[Voevent-core] Fwd: standard vocabulary
Rob Seaman
seaman at noao.edu
Wed May 17 09:44:48 PDT 2006
Hi Francois,
> In my mind, it's (hopefully) more than just flexibility -- it is
> a description of the phenomenon. Assigning a name to it does not
> describe it -- you could name it 054321ff instead of GRB and the
> semantic contents would be the same...
I think you have put your finger on it. First, note that I was not
questioning the good work that has gone into UCDs for their original
purpose. In the case of describing a keyword or a column of a table,
the point is that the column already has a name attached, whether it
is "RA" or "EXPOSURE" or whatever. The UCD in this case is providing
additional context to understand that "MAG_V" and "V_MAGNITUDE" are
both expressions of a quantity representing "phot.mag;em.opt.V". The
UCD unites the disparate quantities into a single semantically
manageable notion.
But "GRBness" is not a scalar with some floating point value
attached, it is itself a state to be named.
> The "atoms" used in
> "process.variation.burst;em.X-ray" have all a definition in the
> UCD dictionary, their association therefore means something.
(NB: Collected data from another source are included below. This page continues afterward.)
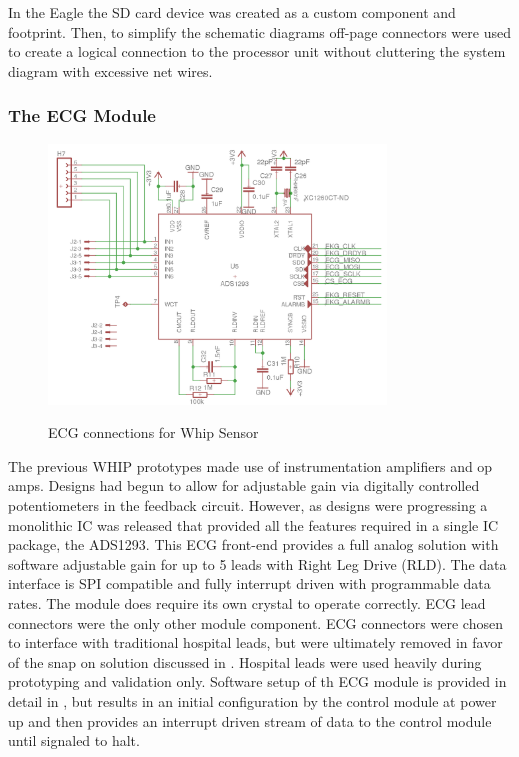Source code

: In the Eagle the SD card device was created as a custom component and footprint. Then, to simplify the schematic diagrams off-page connectors were used to create a logical connection to the processor unit without cluttering the system diagram with excessive net wires.

\subsubsection{The ECG Module}
\begin{figure}
	\begin{center}
		\label{fig:Rev5_ECG}
		\includegraphics[scale=1,width=0.8\textwidth]{Images/Rev5_ECG.png} 
		\caption{ECG connections for Whip Sensor}
	\end{center}
\end{figure}

The previous WHIP prototypes made use of instrumentation amplifiers and op amps. Designs had begun to allow for adjustable gain via digitally controlled potentiometers in the feedback circuit. However, as designs were progressing a monolithic IC was released that provided all the features required in a single IC package, the ADS1293.\cite{ADS1293} This ECG front-end provides a full analog solution with software adjustable gain for up to 5 leads with Right Leg Drive (RLD). The data interface is SPI compatible and fully interrupt driven with programmable data rates. The module does require its own crystal to operate correctly. ECG lead connectors were the only other module component. ECG connectors were chosen to interface with traditional hospital leads, but were ultimately removed in favor of the snap on solution discussed in . Hospital leads were used heavily during prototyping and validation only. Software setup of th ECG module is provided in detail in , but results in an initial configuration by the control module at power up and then provides an interrupt driven stream of data to the control module until signaled to halt.

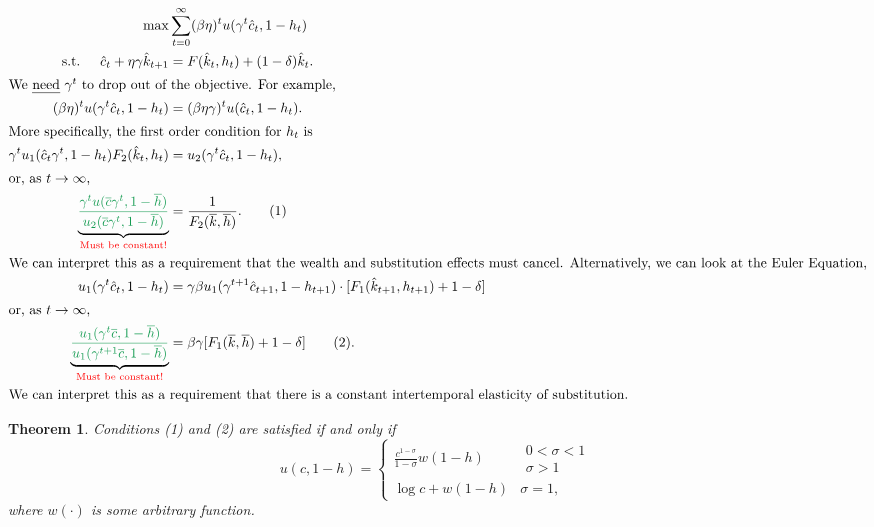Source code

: \documentclass[11pt]{article}
\newtheorem*{theorem}{Theorem}
\newcommand{\gr}{\textcolor{ForestGreen}}
\newcommand{\rd}{\textcolor{red}}
\begin{document}
\begin{align*}
\max &\sum^\infty_{t = 0} (\beta \eta)^t u(\gamma^t \hat{c}_t, 1 - h_t)\\
\text{s.t. }\quad \hat{c}_t + \eta \gamma \hat{k}_{t + 1} &= F(\hat{k}_t, h_t) + (1 - \delta)\hat{k}_t.\\
\intertext{We \emph{need} $\gamma^t$ to drop out of the objective. For example,}
(\beta \eta)^t u(\gamma^t \hat{c}_t, 1 - h_t) &= (\beta \eta \gamma)^t u(\hat{c}_t, 1 - h_t).\\
\intertext{More specifically, the first order condition for $h_t$ is}
\gamma^t u_1(\hat{c}_t \gamma^t, 1 - h_t) F_2(\hat{k}_t, h_t) &= u_2(\gamma^t \hat{c}_t, 1 - h_t),\\
\intertext{or, as $t \to \infty$,}
\underbrace{\gr{\frac{\gamma^t u(\overline{c}\gamma^t, 1 - \overline{h})}{u_2(\overline{c}\gamma^t, 1 - \overline{h})}}}_{\text{\rd{Must be constant!}}} &= \frac{1}{F_2(\overline{k}, \overline{h})}.\tag{1}\\
\intertext{We can interpret this as a requirement that the wealth and substitution effects must cancel. Alternatively, we can look at the Euler Equation,}
 u_1(\gamma^t \hat{c}_t, 1 - h_t) &= \gamma \beta u_1(\gamma^{t + 1}\hat{c}_{t + 1}, 1 - h_{t + 1})\cdot [F_1(\hat{k}_{t + 1}, h_{t + 1}) + 1 - \delta]\\
\intertext{or, as $t \to \infty$,}
\underbrace{\gr{\frac{u_1(\gamma^t \overline{c}, 1 - \overline{h})}{u_1(\gamma^{t + 1}\overline{c}, 1 - \overline{h})}}}_{\text{\rd{Must be constant!}}} &= \beta \gamma [F_1(\overline{k}, \overline{h}) + 1 - \delta]\tag{2}.\\
\intertext{We can interpret this as a requirement that there is a constant intertemporal elasticity of substitution.}
\end{align*}

\begin{theorem}
Conditions (1) and (2) are satisfied if and only if
\[
u(c, 1 - h) = \left\{
\begin{array}{ll}
\frac{c^{1 - \sigma}}{1 - \sigma} w(1 - h) & \begin{array}{l} 0 < \sigma < 1 \\ \sigma > 1\end{array}\\
\log c + w(1 - h) & \sigma = 1, 
\end{array}
\right.
\]
where $w(\cdot)$ is some arbitrary function.
\end{theorem}
\end{document}
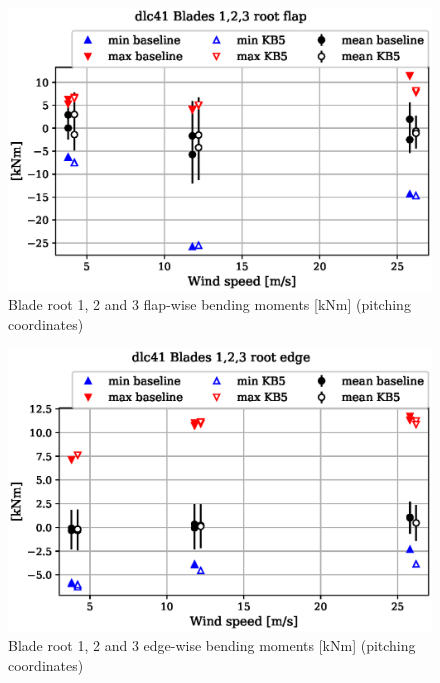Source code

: \begin{figure}[!ht]
\begin{center}
	\includegraphics[width=.85\linewidth]{figures/baseline-vs-KB6/dlc41/blade1-blade1-node-001-momentvec-x_AA0008_AA0008.eps}
\end{center}
\caption{Blade root 1, 2 and 3 flap-wise bending moments [kNm] (pitching coordinates)}
\label{fig:baseline-vs-KB6:dlc41:blade-root-flap}
\end{figure}

\begin{figure}[!ht]
\begin{center}
	\includegraphics[width=.85\linewidth]{figures/baseline-vs-KB6/dlc41/blade1-blade1-node-001-momentvec-y_AA0008_AA0008.eps}
\end{center}
\caption{Blade root 1, 2 and 3 edge-wise bending moments [kNm] (pitching coordinates)}
\label{fig:baseline-vs-KB6:dlc41:blade-root-edge}
\end{figure}

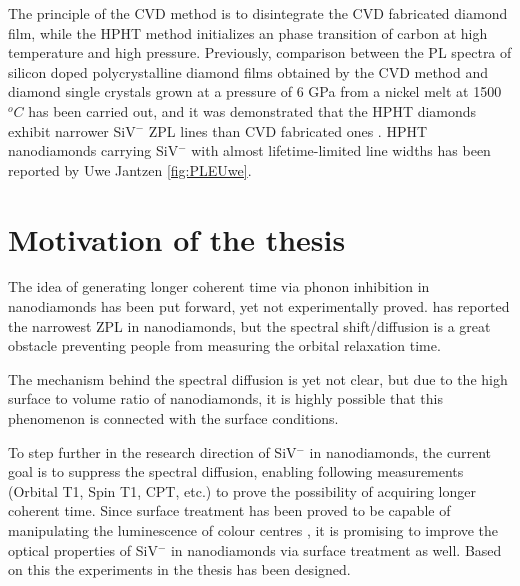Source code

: The principle of the CVD method is to disintegrate the CVD fabricated diamond film, while the HPHT method initializes an phase transition of carbon at high temperature and high pressure. Previously, comparison between the PL spectra of silicon doped polycrystalline diamond films obtained by the CVD method and diamond single crystals grown at a pressure of 6 GPa from a nickel melt at 1500$^{o}C$ has been carried out, and it was demonstrated that the HPHT diamonds exhibit narrower SiV$^{-}$ ZPL lines than CVD fabricated ones \citep{clark_silicon_1995}. HPHT nanodiamonds carrying SiV$^{-}$ with almost lifetime-limited line widths has been reported by Uwe Jantzen \ref{fig:PLEUwe}. \citep{jantzen_nanodiamonds_2016}


\section[Motivation of the thesis]{Motivation of the thesis}

The idea of generating longer coherent time via phonon inhibition in nanodiamonds has been put forward, yet not experimentally proved.
\citep{jantzen_nanodiamonds_2016} has reported the narrowest ZPL in nanodiamonds, but the spectral shift/diffusion is a great obstacle preventing people from measuring the orbital relaxation time. 

The mechanism behind the spectral diffusion is yet not clear, but due to the high surface to volume ratio of nanodiamonds, it is highly possible that this phenomenon is connected with the surface conditions. \citep{jantzen_nanodiamonds_2016}

To step further in the research direction of SiV$^{-}$ in nanodiamonds, the current goal is to suppress the spectral diffusion, enabling following measurements (Orbital T1, Spin T1, CPT, etc.) to prove the possibility of acquiring longer coherent time. Since surface treatment has been proved to be capable of manipulating the luminescence of colour centres \citep{stacey_depletion_2012}, it is promising to improve the optical properties of SiV$^{-}$ in nanodiamonds via surface treatment as well. Based on this the experiments in the thesis has been designed.
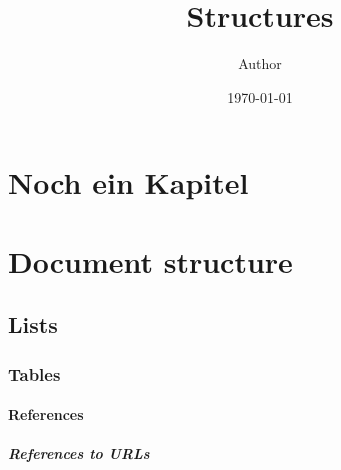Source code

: \documentclass[12pt,oneside]{report}
\title{Structures}
\author{Author}
\date{\today}
\begin{document}
\maketitle
\tableofcontents
\chapter{Noch ein Kapitel}
\blindtext[5]
\chapter{Document structure}
\blindtext
\section{Lists}
\subsection{Tables}
\blindtext
\subsubsection{References}
\blindtext 
\paragraph{References to URLs}
\blindtext
\end{document}
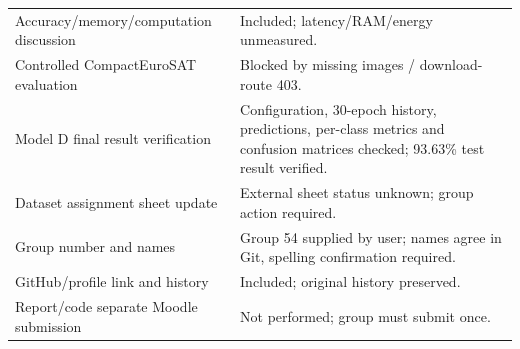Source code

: \documentclass[11pt,a4paper]{article}
\begin{document}
\begin{longtable}{p{.58\linewidth}p{.34\linewidth}}
Accuracy/memory/computation discussion & Included; latency/RAM/energy unmeasured.\\

Controlled CompactEuroSAT evaluation & Blocked by missing images / download-route 403.\\

Model D final result verification & Configuration, 30-epoch history, predictions,
per-class metrics and confusion matrices checked; 93.63\% test result verified.\\

Dataset assignment sheet update & External sheet status unknown; group action required.\\

Group number and names & Group 54 supplied by user; names agree in Git, spelling confirmation required.\\

GitHub/profile link and history & Included; original history preserved.\\

Report/code separate Moodle submission & Not performed; group must submit once.\\

\bottomrule\end{longtable}
\end{document}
But what they mean is not intrinsic to the astronomy. The definition
is not fixed in advance - it is the point of the whole exercise. A
GRB or AGN or SN is a complex object/process with many faces that
depend on how it is observed and from what preferred direction. A
GRB (or a class of same) may result in several distinct phenomena
that astronomers are seeking to understand and unite into a single
coherent entity. The atoms in this case are dividing the science,
rather than uniting it.
> Of course it would be possible to add "GRB" among the atoms,
> but then you remove the possible relationship between e.g. GRB
> and X-ray burst.
But that is purely a phenomenological relationship, whereas there are
many actual relationships of cause and effect through complex physics
that these UCD-like expressions do nothing to address. A supernova
(of a particular type) is the result of a binary star system
exchanging mass that eventually triggers TNR. A nova is some other
binary star system whose mass exchange triggers only surface
burning. There are similarities - and there are differences.
Additionally, the notion of evolution is missing - one class of
object may become another class of object. I wouldn't expect UCDs to
help much here, but they shouldn't hinder by implying that a GRB "is"
a "process.variation.burst; em.gamma".
Which is to say that an gamma-ray burst observed by Swift is used to
infer the existence of something we call a "GRB" which exhibits many
other observable aspects. On the other hand, the UCD
"process.variation.burst; em.gamma" explicitly misses those more
physical implications.
> In other terms, the UCD is a way to describe
> phenomenae, observables, parameters, etc... with a restricted set
> of well-defined "words".
Will agree with parameters and possibly observables. Don't think
that we've capture "phenomena" yet. In the latter case, the
vocabulary comes after the fact, not before.